Non è qui il caso di commentare perché, chi scrive, ritiene che le sentenze vadano, comunque, sempre eseguite e le censure mosse solo nelle sedi deputate.Concludo ribadendo un principio che viene sempre richiamato da tutti gli esperti ed appassionati ma, forse proprio perché sempre “ricordato”, finisce con l’essere come i suggerimenti dei genitori; ad essi, ad un certo momento, non si presta più orecchio.

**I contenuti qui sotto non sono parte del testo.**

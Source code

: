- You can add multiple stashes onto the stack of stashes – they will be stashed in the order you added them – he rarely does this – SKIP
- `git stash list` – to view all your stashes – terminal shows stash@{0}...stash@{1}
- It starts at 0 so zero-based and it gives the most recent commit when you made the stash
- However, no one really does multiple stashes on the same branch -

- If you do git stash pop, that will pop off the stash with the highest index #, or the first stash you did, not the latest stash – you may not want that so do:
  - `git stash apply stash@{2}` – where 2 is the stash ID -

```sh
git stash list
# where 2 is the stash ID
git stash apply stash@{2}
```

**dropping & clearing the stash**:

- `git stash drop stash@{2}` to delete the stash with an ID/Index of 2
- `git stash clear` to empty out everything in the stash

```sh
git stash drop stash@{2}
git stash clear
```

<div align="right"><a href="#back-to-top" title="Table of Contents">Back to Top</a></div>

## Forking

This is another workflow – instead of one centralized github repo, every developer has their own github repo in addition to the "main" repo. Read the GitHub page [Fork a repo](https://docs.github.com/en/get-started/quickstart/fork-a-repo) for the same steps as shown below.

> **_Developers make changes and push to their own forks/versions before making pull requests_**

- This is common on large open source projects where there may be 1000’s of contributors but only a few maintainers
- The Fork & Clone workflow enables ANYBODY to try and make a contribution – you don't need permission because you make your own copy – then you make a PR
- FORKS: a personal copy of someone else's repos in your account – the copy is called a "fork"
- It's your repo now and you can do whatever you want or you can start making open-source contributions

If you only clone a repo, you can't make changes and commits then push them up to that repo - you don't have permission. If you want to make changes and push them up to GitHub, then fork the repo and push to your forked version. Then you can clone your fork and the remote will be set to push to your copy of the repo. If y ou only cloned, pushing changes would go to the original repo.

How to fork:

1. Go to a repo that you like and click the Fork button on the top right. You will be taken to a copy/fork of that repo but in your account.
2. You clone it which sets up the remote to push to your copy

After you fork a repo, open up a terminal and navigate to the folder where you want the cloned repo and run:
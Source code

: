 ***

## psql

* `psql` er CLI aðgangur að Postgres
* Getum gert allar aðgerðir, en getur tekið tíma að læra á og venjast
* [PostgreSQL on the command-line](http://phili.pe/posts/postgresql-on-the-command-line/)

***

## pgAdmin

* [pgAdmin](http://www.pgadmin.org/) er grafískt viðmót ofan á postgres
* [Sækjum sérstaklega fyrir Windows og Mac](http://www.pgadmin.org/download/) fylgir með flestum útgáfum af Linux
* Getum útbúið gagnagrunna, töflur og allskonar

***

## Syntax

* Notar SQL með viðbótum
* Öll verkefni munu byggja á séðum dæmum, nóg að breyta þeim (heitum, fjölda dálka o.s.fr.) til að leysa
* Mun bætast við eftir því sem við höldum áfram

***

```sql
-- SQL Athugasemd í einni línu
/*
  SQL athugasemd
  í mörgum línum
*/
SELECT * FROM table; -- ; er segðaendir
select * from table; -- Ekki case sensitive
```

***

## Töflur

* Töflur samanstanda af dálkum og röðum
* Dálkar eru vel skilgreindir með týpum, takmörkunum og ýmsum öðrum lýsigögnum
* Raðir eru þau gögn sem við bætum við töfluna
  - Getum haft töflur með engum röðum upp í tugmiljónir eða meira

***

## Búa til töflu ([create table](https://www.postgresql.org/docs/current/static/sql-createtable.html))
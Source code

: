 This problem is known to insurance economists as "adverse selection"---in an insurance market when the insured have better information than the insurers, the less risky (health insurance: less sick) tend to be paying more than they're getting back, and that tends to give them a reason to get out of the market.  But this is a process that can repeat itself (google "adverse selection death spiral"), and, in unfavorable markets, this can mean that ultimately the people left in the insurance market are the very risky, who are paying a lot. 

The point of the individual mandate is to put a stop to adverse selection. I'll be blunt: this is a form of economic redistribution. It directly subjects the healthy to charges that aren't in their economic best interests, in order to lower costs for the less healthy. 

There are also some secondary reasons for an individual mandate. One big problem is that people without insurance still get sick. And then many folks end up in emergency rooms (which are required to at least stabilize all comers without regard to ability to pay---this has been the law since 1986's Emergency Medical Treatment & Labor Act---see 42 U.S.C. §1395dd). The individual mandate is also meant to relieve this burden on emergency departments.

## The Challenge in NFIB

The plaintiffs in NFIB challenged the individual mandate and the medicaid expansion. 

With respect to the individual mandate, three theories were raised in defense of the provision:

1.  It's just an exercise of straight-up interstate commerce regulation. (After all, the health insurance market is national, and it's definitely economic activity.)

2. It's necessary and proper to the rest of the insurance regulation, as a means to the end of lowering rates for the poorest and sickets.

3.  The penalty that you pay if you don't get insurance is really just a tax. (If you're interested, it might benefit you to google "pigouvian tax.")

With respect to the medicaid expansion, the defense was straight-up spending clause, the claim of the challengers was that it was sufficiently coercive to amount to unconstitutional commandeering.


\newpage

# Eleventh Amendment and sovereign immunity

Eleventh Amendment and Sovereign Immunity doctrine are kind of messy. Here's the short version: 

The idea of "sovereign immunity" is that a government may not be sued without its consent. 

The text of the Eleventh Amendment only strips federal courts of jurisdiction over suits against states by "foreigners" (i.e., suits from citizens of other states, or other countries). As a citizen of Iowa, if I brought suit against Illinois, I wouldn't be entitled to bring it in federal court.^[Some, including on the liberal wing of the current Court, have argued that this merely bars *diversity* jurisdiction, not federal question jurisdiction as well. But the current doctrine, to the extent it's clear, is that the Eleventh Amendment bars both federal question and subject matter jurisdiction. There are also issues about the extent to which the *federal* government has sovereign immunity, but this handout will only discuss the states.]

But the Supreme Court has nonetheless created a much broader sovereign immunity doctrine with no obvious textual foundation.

Massima prudenza nel maneggio, nella CUSTODIA e, più in generale, nell’uso delle armi.La materia, come si sa, è complessa e, ad amore del vero, non sempre gli appartenenti alle Forze di polizia istituzionalmente deputate al controllo hanno un atteggiamento univoco ed uniforme.Ma, va pure detto, sempre per amore della verità che, nella stragrande maggioranza dei casi, nei commissariati di Polizia e nella caserme dei Carabinieri, c’è sempre un funzionario o un maresciallo magari severo ma, ragionevolmente disponibile ad ascoltare le istanze degli utenti dubbiosi in materia.Dico questo perché, anche per esperienza diretta, tanti piccoli problemi in materia di armi si possono risolvere ex ante affrontando in contraddittorio con gli Organi di controllo, le questioni che possono profilare incertezze e dubbi.

Nelle sezioni amministrative delle Questure circola il detto che la maggior parte delle sanzioni irrogate nascono da disattenzione e da violazioni riconducibili a “colpa” (ergo: leggerezza) ed emergono, spessissimo, proprio su (auto)denunzie rese degli utenti nell’assoluta buona fede.

Inoltre, evitare, in qualunque modo, di subire “mende” che possano offrire la stura per un giudizio prognostico negativo sull’affidabilità nell’uso e detenzione delle armi perché questo si tradurrebbe, con ogni probabilità, nell’addio definitivo (o, quantomeno, per lungo tempo: 4-5 anni) agli affezionati “ferri”.

Piccole “colpe” –una lite con il vicino di casa, una lite automobilistica- che verso i comuni cittadini sono (a torto o a ragione qui non importa accertarlo) blandamente sanzionate, nei confronti dei titolari di licenze per il porto di armi, possono costituire il presupposto per un provvedimento ablatorio.

E, da quelli che sono i chiari di luna, è molto, molto improbabile che un Tribunale amministrativo riconosca (ammesso che lo farà mai) in via d’urgenza il ripristino alla possibilità del –sempre più mal visto- hobby che, in definitiva, fa solo tanto rumore e danneggia ….la carta.